A profile of Sandpoint’s own Eric Ridgway

EricRidgway-WEB“I really love my job,” says local councilor Eric Ridgway. “I see people healing, growing, making progress. If I won the lottery … I would show up to work tomorrow, next week, next year.  I get to contribute to the world through the community I live in.”

Ridgway has lived and worked as a counselor in Sandpoint since 1991 and calls it his “dream place to work.” He is involved with many different community projects including hosting PFLAG events.

“I like a deep emotional connection,” he says. “I think all of us are starving for deep connection. If we have close connections in our life the quality of our life is so much better. I believe everyone is capable of loving themselves and connecting with others if they have been given enough support. I want everyone to have the ability to get that support, and it doesn’t have to be counseling. I believe in healing through connection.”

In his youth Ridgway was depressed often; he thought that it was normal to want to die.  Swimming was what helped him get out of his funk. As he improved physically, he knew he could improve emotionally, too. He didn’t make the swim team his sophomore year of high school, but he worked hard and made the team his junior year. He swam through college where he was team captain his junior and senior year.  “I wasn’t the best swimmer, but I was REALLY enthusiastic,” he said, adding that swimming helped save his life.

Many people know and respect him for the Long Bridge Swim, his personal vision that became a reality in 1994 (with the help of kayaking buddies), and a community event in 1995. Nowadays it is a major event attracting thousands of people to the community.

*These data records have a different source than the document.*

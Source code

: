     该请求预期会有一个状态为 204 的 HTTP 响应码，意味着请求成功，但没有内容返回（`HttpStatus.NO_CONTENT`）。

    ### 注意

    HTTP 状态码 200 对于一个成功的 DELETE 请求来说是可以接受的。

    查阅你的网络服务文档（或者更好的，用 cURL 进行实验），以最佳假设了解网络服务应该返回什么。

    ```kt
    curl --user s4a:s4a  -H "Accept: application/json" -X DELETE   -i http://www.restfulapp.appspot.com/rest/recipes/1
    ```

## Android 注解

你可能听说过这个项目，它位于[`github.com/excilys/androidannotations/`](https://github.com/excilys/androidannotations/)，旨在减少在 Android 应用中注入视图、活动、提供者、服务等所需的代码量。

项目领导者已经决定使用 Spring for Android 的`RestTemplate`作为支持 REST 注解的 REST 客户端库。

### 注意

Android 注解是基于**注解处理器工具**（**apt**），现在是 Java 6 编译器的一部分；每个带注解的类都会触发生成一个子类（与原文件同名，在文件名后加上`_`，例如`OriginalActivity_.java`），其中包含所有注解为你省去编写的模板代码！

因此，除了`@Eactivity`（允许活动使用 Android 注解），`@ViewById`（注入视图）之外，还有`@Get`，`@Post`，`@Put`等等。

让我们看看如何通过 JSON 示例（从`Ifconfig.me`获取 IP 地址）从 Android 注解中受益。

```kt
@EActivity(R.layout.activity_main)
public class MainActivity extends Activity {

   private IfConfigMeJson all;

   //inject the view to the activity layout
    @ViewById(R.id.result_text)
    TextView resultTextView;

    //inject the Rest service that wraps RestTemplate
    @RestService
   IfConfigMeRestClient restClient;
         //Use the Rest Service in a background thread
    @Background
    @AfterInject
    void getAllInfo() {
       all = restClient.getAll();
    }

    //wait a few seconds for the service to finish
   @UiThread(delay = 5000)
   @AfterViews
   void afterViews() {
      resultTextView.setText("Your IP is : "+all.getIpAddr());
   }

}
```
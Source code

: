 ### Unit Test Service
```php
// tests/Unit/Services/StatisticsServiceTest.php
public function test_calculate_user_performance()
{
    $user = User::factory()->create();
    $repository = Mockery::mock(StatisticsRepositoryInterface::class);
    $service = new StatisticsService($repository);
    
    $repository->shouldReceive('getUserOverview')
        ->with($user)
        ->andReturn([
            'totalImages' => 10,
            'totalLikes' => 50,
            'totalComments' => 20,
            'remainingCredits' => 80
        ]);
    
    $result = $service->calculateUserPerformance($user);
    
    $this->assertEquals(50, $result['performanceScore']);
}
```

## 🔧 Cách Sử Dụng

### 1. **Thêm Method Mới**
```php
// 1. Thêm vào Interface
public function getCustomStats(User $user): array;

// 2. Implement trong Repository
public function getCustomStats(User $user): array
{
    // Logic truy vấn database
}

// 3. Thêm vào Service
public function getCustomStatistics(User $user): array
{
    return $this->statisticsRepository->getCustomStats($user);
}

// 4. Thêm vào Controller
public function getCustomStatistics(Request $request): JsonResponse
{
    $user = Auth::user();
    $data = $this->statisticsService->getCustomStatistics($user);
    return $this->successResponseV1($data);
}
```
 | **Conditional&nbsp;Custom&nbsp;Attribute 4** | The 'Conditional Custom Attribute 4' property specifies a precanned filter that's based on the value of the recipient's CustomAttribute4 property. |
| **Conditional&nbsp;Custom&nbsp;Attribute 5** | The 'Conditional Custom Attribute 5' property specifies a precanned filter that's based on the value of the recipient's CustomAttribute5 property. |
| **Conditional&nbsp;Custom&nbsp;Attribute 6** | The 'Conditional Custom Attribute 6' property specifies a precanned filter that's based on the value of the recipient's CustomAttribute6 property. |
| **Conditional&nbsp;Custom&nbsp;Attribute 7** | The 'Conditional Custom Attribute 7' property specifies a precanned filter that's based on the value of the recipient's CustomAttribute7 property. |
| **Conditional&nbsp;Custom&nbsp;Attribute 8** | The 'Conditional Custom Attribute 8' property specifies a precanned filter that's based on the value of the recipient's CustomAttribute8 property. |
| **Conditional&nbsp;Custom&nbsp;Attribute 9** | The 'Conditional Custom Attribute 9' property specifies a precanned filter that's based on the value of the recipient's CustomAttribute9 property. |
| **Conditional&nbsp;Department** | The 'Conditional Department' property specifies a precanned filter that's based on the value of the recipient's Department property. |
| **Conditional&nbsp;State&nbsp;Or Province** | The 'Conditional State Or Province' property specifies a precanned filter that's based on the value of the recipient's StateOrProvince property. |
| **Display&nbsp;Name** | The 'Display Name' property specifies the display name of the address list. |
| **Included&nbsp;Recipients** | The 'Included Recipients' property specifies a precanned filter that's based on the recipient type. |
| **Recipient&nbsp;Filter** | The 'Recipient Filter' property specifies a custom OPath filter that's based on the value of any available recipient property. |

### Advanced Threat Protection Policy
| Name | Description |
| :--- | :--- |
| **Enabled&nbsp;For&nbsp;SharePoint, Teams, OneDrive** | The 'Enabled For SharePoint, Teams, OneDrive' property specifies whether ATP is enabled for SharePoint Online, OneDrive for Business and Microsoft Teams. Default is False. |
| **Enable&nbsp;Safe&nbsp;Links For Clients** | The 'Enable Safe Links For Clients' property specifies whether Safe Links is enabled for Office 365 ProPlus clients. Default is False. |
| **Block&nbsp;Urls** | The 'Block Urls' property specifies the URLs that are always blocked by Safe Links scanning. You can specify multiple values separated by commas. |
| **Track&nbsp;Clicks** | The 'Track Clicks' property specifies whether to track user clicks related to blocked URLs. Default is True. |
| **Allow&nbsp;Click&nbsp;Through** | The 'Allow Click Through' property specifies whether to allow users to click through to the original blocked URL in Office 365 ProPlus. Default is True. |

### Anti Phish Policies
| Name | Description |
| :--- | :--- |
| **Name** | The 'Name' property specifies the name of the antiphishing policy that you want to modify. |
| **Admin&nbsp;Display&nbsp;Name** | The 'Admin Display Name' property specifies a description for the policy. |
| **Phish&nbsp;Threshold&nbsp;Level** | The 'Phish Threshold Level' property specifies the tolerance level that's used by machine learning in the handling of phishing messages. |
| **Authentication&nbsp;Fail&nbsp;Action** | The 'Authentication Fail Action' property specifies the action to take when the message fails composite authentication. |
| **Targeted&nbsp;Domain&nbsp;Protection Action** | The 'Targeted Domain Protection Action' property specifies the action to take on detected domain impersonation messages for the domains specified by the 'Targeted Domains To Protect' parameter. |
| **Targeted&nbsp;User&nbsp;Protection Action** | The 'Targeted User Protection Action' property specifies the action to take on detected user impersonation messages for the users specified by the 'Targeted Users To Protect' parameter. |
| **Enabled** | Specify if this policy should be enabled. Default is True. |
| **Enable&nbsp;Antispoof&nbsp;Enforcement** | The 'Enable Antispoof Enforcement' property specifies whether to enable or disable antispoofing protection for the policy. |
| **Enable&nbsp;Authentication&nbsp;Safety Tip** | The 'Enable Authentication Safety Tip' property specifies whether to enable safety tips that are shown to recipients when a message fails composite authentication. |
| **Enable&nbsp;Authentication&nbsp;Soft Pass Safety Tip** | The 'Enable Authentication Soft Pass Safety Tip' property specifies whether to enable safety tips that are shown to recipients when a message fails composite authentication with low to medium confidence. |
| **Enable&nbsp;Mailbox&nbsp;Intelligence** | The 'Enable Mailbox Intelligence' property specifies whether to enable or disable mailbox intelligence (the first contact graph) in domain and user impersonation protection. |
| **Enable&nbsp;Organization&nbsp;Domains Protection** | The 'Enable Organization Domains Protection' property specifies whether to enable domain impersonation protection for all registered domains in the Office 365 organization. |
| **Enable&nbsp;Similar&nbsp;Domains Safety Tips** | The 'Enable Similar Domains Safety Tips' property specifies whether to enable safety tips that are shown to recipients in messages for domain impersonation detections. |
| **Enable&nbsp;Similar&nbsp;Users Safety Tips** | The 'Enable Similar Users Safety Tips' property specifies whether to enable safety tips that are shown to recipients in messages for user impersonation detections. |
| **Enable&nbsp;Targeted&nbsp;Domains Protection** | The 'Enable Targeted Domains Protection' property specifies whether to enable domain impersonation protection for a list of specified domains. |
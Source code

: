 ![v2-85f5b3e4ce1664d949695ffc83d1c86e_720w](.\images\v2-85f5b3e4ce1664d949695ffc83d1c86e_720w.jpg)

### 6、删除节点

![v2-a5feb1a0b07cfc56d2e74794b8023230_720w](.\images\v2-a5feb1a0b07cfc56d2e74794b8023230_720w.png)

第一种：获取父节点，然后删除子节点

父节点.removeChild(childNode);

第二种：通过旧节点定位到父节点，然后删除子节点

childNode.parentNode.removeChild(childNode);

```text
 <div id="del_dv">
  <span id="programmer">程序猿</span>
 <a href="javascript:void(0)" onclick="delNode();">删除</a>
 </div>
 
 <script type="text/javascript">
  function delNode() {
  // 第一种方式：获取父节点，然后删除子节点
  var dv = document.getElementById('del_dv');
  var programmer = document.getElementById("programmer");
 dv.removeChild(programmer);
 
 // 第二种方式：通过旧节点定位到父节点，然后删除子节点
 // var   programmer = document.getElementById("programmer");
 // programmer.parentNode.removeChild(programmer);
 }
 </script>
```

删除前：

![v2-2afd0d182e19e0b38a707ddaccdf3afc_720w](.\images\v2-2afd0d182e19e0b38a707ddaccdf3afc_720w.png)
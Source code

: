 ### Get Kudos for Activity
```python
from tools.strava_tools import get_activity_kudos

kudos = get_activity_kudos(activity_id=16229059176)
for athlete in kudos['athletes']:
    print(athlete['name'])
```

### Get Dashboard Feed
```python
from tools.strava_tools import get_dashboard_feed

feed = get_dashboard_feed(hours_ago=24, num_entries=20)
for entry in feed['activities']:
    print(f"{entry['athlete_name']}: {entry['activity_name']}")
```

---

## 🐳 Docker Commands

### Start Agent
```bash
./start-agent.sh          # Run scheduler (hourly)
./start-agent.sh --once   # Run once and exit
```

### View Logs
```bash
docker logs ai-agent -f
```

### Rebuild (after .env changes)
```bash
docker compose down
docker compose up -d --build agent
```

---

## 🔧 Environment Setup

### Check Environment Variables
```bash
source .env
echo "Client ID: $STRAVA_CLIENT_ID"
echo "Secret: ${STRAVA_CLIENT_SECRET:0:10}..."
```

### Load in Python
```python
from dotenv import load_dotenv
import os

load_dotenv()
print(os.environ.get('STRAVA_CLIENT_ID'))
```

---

Prior to his counseling degree, Ridgway designated most of his 20s to the study of rocks.  He got his bachelor’s degree, master’s degree and a pinch of his Ph.D. in geology.  Ridgway and his wife have hundreds of rocks collected over the years, that are “part of the family,” he says.

After a year long trip to Africa, Ridgway changed directions. “Africa changed my heart,” he says.  After that, he knew he  needed to study and work with people rather than rocks.

People, rocks and everything in between: Ridgway is a lover and advocate for animals and nature. He and his wife co-founded the Sandpoint Vegetarians, which has held monthly potlucks and informative meetings for nearly a decade. He also held an art show I had the pleasure of being involved with titled “Compassion for Animals.” He says that his cardiovascular health really improved as a result of becoming a vegetarian, cycling faster in his 40s than in his meat-eating 30s. He historically enjoyed eating meat, but when he researched the treatment of 99 percent of the animals raised for meat, he became a vegetarian.

“What I am spending a lot of focus on is learning about neuro-therapy,” he says. “Neuro-therapy is new to me, but it is a tool that has been around, in some form, since the 1950s. It is a form of biofeedback.”

He explains that by seeing the visual diagrams of our heart’s rhythms we can consciously change them.

“We can lower our heart rates willfully and our skin temp willfully,” he says. “Monks have been doing this for thousands of years. … Nuero- therapy is looking at the brain waves and putting them on a screen, so we can visualize it and change it. The VA (Veteran’s Administration) is using it for depression, anxiety, PTSD …  I want to add this to my toolbox. I want to open a clinic like that here.”

Currently, a person must drive to Spokane to get a “brain map.”  “This is very scientific, and I am doing a lot of research at this time,” says Ridgway, referring to his stack of books.

“Some people are like rhinos,” Ridgway said to my very sensitive youngest son, (Ridgway is awesome with kids) “They are tough and thick skinned. … They tromp around and not very much affects them. The world expects us to be rhinos sometimes. …  Other people are like frogs, with thin skin, and they are much more sensitive …  It is okay to have thin skin. It is good to be sensitive.”

Ridgway wants to be informed of current events, but he is sensitive to “drowning in the negative,” so he really limits his news watching.

“When fear becomes big enough, people can become fear-based… they see different as bad, something to be shunned and defeated. Different is an opportunity to expand our understanding. I would like to see greater understanding and less fear-based interactions, not only in our community, but the whole world.”

“No matter what is going on in Washington, D.C., all of us in the North Idaho area can help each other out. It doesn’t matter what political party or religious affiliation or non-religious affiliation. Gay, straight or transgender … we are all neighbors. Let’s be good to each other.”

Ridgway continues: “Diversity makes life fun! I want to live in a world and community with huge diversity!  I celebrate people being different.  Different ideas make discussion more lively. I want diversity of culture, custom, philosophy, ways of making music, ways of dancing.  … I travel because I seek diversity.”

“I think Sandpoint is amazing and we could be even better,” he concludes “With people immigrating into Sandpoint we are seeing different skin colors, and I love to see more of that.  We need more diversity. I would like to see more celebrations across religions.  We are brothers and sisters and we can enjoy each other.”